▶ [Goal of the exercise]
From the listing that follows, count the lines including "time" and give the number alone.

▶ [Data extracts]

+++

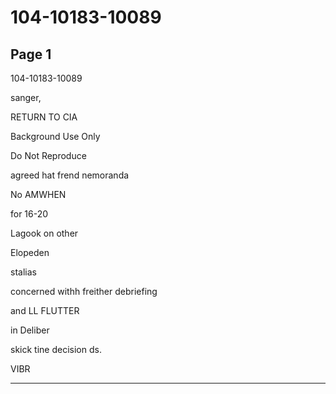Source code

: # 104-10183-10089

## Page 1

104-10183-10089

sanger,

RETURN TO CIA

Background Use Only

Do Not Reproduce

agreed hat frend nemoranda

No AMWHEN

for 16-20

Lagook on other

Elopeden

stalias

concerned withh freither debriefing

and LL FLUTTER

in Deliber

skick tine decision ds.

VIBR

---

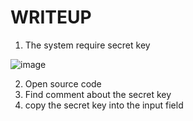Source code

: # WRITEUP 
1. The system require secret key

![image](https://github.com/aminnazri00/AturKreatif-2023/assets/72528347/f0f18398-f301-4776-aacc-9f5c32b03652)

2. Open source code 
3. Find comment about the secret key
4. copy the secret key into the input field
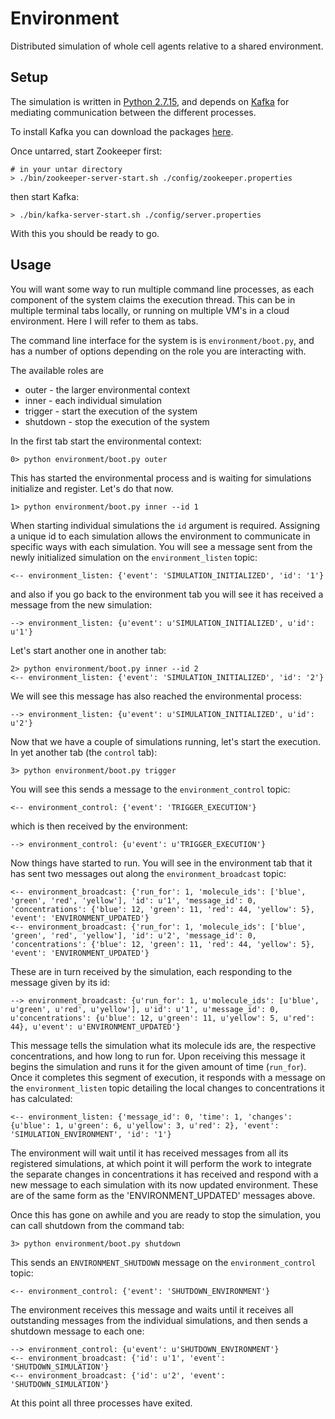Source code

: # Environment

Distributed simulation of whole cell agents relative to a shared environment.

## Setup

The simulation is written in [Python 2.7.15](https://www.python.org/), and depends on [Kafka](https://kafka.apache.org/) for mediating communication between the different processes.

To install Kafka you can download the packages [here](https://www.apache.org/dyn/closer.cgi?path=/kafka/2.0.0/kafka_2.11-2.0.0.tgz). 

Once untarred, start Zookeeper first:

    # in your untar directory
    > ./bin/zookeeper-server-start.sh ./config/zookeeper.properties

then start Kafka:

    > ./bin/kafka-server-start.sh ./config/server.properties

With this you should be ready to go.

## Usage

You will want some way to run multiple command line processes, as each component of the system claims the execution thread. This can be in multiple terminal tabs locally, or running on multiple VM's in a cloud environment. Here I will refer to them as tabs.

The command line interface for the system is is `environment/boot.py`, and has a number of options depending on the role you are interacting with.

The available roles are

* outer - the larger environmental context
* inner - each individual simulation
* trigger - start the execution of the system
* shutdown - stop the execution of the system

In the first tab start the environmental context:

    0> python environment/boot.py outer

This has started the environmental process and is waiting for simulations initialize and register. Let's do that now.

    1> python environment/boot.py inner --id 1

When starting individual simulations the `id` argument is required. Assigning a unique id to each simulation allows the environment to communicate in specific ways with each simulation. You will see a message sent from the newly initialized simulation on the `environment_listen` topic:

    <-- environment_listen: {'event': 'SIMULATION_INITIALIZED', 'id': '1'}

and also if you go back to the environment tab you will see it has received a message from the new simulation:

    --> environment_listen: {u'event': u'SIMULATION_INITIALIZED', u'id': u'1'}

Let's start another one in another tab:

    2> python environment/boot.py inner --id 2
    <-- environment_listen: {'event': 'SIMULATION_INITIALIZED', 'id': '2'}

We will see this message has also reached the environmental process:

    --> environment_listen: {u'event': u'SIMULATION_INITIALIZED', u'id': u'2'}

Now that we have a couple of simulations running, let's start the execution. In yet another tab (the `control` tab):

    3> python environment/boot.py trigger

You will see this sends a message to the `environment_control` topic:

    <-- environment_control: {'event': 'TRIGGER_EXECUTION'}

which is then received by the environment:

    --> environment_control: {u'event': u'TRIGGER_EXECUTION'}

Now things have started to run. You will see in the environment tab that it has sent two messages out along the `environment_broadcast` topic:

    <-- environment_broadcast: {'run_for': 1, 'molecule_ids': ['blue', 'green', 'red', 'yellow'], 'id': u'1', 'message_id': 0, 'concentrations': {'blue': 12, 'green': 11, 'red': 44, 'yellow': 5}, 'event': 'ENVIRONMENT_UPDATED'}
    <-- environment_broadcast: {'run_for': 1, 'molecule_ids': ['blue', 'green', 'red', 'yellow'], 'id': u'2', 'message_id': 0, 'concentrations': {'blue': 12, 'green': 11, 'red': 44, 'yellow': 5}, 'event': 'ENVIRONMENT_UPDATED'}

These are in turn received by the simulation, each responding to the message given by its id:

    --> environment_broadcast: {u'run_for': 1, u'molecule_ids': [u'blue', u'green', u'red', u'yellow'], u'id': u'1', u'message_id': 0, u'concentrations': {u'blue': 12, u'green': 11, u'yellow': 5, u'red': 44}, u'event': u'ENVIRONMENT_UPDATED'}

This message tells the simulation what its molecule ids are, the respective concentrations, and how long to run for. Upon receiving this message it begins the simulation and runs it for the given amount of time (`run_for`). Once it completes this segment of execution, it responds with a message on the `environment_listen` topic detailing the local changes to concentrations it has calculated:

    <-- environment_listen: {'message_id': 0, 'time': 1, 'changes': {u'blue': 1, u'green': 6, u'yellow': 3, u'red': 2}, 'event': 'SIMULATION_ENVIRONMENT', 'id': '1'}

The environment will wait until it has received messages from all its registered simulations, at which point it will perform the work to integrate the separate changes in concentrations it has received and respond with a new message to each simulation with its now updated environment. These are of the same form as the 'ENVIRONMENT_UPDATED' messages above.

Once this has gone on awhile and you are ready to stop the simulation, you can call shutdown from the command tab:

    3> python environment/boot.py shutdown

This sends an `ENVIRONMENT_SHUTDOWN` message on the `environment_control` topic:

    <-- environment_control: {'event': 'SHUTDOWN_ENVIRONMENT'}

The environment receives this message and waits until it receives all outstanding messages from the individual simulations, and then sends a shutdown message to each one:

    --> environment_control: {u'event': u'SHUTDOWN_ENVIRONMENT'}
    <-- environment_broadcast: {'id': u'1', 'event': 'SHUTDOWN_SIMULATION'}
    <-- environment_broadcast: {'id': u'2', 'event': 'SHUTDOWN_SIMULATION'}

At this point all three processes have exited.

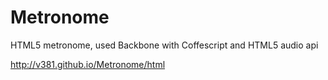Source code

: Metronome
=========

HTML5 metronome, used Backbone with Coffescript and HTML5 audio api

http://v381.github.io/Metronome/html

+++

▶ [Response to the exercise]
2